ABSTRACT
Adhesive reactions are common complications of continuous treprostinil infusions, limiting their recommended use as a treatment for severe pulmonary hypertension. We present the case of a 10‐year‐old male with recurrent adhesive‐related skin reactions, which compromised both subcutaneous and intravenous continuous treatment. Due to comorbid atopic dermatitis (AD), dupilumab was initiated to decrease skin reactions to adhesives. Within 48 h of initiation, skin reactions completely resolved. With sustained dupilumab treatment, he remains symptom‐free and is successfully tolerating intravenous treprostinil infusion.
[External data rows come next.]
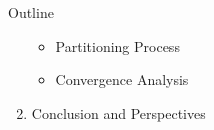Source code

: \documentclass[compress,10pt,aspectratio=169]{beamer}
\begin{document}
\begin{frame}{Outline}
\begin{enumerate}
        \vspace{0.26cm}
        \begin{itemize}
            \item Partitioning Process\\\vspace{0.18cm}
            \item Convergence Analysis\\\vspace{0.18cm}
        \end{itemize}
        \item Conclusion and Perspectives
    \end{enumerate}
\end{frame}
\end{document}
Keywords: adhesives, cellulitis, dermatitis, eczema, pediatrics, prostacyclin, pulmonary hypertension, subcutaneous infusion, treprostinil
1. Introduction
For pediatric patients with severe pulmonary hypertension (PH), continuous prostacyclin infusion is a cornerstone of therapy, but the method of administration presents unique challenges. Treprostinil, a prostacyclin analog, can be administered intravenously (IV) through a central venous line (CVL) or subcutaneously through a subcutaneous (SQ) catheter system, with protective overlying adhesive dressing. Local skin reactions—including irritation, pain at the insertion site, inflammation, and infection—are frequent complications of SQ therapy that often necessitate frequent site changes, perpetuating cycles of catheter‐related insertion pain. Ultimately, patients may elect to discontinue therapy and transition to IV therapy [1]. However, skin sensitivity and irritation may persist and threaten CVL integrity.
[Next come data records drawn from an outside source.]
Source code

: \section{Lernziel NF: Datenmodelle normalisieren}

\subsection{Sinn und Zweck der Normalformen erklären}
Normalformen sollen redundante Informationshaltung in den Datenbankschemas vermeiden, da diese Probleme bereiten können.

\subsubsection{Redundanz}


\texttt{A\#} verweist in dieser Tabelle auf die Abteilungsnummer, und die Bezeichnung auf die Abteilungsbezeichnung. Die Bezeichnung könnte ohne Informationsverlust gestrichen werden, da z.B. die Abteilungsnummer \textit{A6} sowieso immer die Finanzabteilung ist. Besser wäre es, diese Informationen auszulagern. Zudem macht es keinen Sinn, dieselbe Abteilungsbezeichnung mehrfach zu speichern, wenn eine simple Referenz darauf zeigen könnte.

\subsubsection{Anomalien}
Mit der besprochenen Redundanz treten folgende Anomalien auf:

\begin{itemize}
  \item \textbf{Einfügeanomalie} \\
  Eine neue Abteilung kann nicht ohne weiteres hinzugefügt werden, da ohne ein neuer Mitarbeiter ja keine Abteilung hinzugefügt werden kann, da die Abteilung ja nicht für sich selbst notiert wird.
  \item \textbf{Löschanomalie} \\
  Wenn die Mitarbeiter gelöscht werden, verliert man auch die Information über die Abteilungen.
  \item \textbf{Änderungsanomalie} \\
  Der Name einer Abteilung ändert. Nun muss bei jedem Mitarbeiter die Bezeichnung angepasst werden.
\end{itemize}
Over time, advancements in adhesive technology have led to a better understanding of biocompatibility—the ability of the adhesive materials to interact with skin tissue without causing toxicity, irritation, allergic reactions, or carcinogenic effects [2]. Common adhesive options like Nexcare Tegaderm (3M, Maplewood, Minnesota, USA) and Opsite IV3000◊ (Smith&Nephew, Watford, England, UK) vary in permeability and skin moisture retention, influencing their suitability for different patients. The standard first‐line adhesive for securing catheters to skin is typically 3M Tegaderm, which consists of a polyurethane film with an acrylic adhesive that maintains a moist environment at the site of placement through moisture‐reactive properties [3]. IV3000◊, often recommended for patients with sensitive skin since it is a low allergy adhesive, is also made of polyurethane film and acrylic adhesive. It has been shown to be more permeable and associated with a lower skin moisture retention rate compared to 3M Tegaderm, reducing the risk of infections, skin maceration and improved adhesion [4].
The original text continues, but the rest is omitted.